Background to Mooiplaats
The Mooiplaats Colliery is a thermal coal colliery situated in
the Ermelo coal fields, adjacent to the re- commissioned Camden
Power Station operated by state power utility Eskom. The
underground Mooiplaats Colliery was developed by CoAL from an
abandoned box-cut in early 2008 with the first coal extracted in Q3
CY2009. Mining was undertaken by a contract miner until June 2011
and, following an operational assessment, CoAL retained the
existing workforce and equipment and commenced operating the mine.
The reduction in global thermal coal prices from 2013 and rapidly
increasing logistics costs resulted in the Mooiplaats Colliery
being placed under care and maintenance in October 2013, and this
status continues to present day.
Terms of the Transaction
Under the terms of the various agreements governing the
Transaction, the Purchase Price is to be settled as follows:
-- An initial purchase price of R67.0 million ("Initial Purchase
Price") shall be held in Escrow by the Company's legal advisors and
be paid over to the respective sellers in the agreed proportions
set out below on the Closing Date as contemplated in the Agreement,
being the later of:
i. 1 November 2017; and
ii. The second business day immediately following the day on
which the last of the conditions precedent to the Agreement are
fulfilled or waived (the "Closing Date").

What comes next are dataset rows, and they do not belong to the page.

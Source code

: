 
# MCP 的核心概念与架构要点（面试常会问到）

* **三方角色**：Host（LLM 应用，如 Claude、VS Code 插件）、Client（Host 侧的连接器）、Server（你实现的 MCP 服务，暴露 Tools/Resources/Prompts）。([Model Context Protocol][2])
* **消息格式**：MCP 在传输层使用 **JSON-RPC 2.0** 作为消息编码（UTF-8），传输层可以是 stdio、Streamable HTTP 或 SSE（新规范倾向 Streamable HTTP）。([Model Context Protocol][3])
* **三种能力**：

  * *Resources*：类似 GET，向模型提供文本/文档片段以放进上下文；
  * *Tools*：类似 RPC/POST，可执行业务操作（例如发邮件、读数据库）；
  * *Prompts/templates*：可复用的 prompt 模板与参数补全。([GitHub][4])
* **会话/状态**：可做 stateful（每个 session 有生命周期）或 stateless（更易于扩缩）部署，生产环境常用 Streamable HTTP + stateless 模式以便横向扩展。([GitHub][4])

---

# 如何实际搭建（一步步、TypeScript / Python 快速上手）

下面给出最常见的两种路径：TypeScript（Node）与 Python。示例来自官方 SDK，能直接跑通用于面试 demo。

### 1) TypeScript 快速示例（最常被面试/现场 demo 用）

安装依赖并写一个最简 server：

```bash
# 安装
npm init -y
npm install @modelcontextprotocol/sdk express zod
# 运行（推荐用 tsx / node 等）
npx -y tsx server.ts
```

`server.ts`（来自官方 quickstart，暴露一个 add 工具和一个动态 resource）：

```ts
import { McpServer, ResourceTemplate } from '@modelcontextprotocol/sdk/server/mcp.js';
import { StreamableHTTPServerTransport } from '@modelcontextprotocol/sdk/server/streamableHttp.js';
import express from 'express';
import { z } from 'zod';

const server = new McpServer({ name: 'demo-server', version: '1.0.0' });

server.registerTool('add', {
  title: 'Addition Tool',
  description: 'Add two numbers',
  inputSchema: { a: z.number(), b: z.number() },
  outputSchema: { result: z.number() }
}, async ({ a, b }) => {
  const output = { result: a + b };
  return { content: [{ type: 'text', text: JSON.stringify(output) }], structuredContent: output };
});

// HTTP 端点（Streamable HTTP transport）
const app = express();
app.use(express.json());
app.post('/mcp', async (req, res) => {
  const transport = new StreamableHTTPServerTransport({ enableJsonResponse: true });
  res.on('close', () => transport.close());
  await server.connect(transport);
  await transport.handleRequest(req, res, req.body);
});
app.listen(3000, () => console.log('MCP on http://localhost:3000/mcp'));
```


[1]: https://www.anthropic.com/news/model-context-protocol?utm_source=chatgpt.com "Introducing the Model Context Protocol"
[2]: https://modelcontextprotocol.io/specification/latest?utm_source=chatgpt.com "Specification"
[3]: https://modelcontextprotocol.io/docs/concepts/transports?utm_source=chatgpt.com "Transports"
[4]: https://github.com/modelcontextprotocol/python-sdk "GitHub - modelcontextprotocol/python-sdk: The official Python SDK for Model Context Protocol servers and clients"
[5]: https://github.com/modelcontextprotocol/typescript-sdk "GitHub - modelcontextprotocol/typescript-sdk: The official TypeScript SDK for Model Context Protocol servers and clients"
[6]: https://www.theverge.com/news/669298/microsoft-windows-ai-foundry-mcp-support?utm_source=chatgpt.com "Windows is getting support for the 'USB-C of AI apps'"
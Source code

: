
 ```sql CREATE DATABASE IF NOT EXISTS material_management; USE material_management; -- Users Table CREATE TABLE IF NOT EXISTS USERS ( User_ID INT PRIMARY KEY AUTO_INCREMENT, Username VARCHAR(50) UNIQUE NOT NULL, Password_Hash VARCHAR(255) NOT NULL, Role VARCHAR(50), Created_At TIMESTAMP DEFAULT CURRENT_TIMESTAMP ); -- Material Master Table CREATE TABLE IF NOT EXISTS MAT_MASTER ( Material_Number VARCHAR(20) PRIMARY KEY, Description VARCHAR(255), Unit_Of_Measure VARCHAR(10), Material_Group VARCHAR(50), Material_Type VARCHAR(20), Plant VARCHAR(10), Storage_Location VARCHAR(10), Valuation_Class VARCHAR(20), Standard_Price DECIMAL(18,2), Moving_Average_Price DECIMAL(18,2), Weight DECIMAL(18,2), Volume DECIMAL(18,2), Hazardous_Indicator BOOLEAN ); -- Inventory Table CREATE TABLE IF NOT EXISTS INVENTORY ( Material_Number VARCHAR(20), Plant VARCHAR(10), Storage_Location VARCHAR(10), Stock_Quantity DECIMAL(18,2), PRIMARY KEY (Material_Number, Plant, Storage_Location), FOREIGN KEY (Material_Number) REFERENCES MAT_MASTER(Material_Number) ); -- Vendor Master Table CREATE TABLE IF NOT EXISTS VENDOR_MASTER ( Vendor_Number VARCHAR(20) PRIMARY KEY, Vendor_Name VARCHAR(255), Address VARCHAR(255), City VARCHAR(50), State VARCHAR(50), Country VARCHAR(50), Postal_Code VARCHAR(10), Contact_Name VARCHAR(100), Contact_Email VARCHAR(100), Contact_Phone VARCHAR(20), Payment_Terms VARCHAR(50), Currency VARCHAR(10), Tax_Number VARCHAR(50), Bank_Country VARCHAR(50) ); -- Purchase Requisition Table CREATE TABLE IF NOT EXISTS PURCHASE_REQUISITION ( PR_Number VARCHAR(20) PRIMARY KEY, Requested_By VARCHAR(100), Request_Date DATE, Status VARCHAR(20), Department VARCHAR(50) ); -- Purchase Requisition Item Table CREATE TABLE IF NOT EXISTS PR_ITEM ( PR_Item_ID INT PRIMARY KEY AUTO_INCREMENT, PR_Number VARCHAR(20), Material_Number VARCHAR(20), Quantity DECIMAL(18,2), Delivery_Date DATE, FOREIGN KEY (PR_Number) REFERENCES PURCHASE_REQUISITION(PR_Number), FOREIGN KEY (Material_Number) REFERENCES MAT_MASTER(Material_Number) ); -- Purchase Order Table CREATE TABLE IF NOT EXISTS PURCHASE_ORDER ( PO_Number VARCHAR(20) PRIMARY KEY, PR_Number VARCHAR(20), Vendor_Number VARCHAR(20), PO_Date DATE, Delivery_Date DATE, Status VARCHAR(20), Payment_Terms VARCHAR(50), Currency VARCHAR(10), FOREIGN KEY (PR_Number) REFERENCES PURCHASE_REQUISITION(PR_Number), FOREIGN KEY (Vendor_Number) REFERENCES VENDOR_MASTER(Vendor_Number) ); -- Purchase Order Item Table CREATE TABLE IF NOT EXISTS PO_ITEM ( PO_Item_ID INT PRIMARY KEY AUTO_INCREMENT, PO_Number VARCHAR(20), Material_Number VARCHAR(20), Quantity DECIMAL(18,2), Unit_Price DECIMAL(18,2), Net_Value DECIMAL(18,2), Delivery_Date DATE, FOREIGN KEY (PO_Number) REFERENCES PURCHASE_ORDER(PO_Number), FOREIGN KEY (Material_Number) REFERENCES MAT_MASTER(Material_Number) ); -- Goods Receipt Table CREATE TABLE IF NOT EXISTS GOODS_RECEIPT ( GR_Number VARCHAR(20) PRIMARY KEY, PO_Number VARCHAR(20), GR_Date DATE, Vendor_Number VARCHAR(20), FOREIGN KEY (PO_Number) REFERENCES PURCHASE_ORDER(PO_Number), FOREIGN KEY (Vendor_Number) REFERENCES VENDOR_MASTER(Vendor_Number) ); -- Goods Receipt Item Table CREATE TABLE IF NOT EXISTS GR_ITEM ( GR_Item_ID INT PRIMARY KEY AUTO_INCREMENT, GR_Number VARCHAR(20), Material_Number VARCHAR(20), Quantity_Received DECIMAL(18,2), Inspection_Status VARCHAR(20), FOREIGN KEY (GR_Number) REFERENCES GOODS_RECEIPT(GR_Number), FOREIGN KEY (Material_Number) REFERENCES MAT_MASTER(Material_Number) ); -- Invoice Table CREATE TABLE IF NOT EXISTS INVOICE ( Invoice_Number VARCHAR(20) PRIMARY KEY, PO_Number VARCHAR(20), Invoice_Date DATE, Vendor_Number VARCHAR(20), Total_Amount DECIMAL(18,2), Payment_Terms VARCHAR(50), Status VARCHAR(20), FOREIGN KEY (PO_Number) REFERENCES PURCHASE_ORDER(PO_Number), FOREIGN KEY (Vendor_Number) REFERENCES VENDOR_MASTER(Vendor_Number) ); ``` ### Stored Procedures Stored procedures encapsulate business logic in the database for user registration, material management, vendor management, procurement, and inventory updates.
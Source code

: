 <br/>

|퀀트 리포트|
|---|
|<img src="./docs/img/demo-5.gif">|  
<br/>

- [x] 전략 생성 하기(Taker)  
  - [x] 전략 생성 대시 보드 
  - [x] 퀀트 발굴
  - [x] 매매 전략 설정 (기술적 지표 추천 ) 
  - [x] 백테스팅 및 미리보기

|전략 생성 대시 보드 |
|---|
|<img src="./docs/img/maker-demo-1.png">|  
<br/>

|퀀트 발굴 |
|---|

-- The Initial Purchase Price will be settled in cash as follows:
o R15.0 million to Ferret for their 26% interest in the
Mooiplaats Colliery shareholding; and
o R52.0 million to the CoAL Group for the balance of equity
shareholding in Mooiplaats, and the claims against Mooiplaats and
Langcarel.
-- The balance of the Purchase Price, being R112.9 million, will
be settled in ten equal quarterly instalments (the "Deferred
Payments"). The first Deferred Payment is anticipated to be due and
payable on the last business day nine months after the Closing
Date.
The Purchaser will acquire ownership of (and all risk in and
benefit to) the shares in Mooiplaats, and Claims against Mooiplaats
and Langcarel, with effect from the Closing Date and, will be
responsible for operations at the Mooiplaats Colliery from this
date. As security for the Deferred Payments, and as a condition
precedent to the Agreement, the parties will enter into various
security agreements and bond documents which include, without
limitation, a pledge and cession agreement whereby, as security
for, inter alia, the Deferred Payments, each of MCH, Mooiplaats and
Langcarel will pledge their respective shares and cede their rights
in their respective shares and claims, and each of Langcarel and
Mooiplaats will guarantee, inter alia, the payment by MCH of the
Deferred Payments. Further, a special notarial bond will be
registered in respect of specific assets of Langcarel as well as a
general notarial bond over the remaining assets of Mooiplaats and
Langcarel assets.
Conditions Precedent
The implementation of the Transaction is conditional on the
fulfilment or waiver (to the extent permitted in the Agreement) of
various conditions precedent, which are customary for a transaction
of this nature and includes, inter alia:
-- MCH replacing the Mooiplaats Colliery rehabilitation
guarantees (the "Guarantee") in a form satisfactory to the CoAL
Group, and procuring the unconditional and irrevocable release of
the Guarantee from the Department of Mineral Resources;
-- MCH replacing the Mooiplaats Colliery's Eskom Guarantee, and
procuring the unconditional and irrevocable release of this
guarantee by Eskom in a form satisfactory to the CoAL Group;
-- the registration of a special notarial bond over specific
assets of Langcarel and a general notarial bond with the relevant
Deeds Office over the remaining Langcarel assets;
-- the entering into pledge and cession agreements, as well as
various security agreements, regulating the enforcement of the
securities contained under the security agreements, in respect of
which the Deferred Payments are secured;
-- obtaining Takeover Regulation Panel approval or exemption for the Transaction; and
-- entering into an agreement with Anker Mineral Coal Holdings
South Africa Proprietary Limited ("Anker") regulating, amongst
others, the abandonment by Anker of its prospecting right over
Portion 2 of the farm Klipbank and the incorporation of this area
into the Mooiplaats Colliery New Order Mining Right.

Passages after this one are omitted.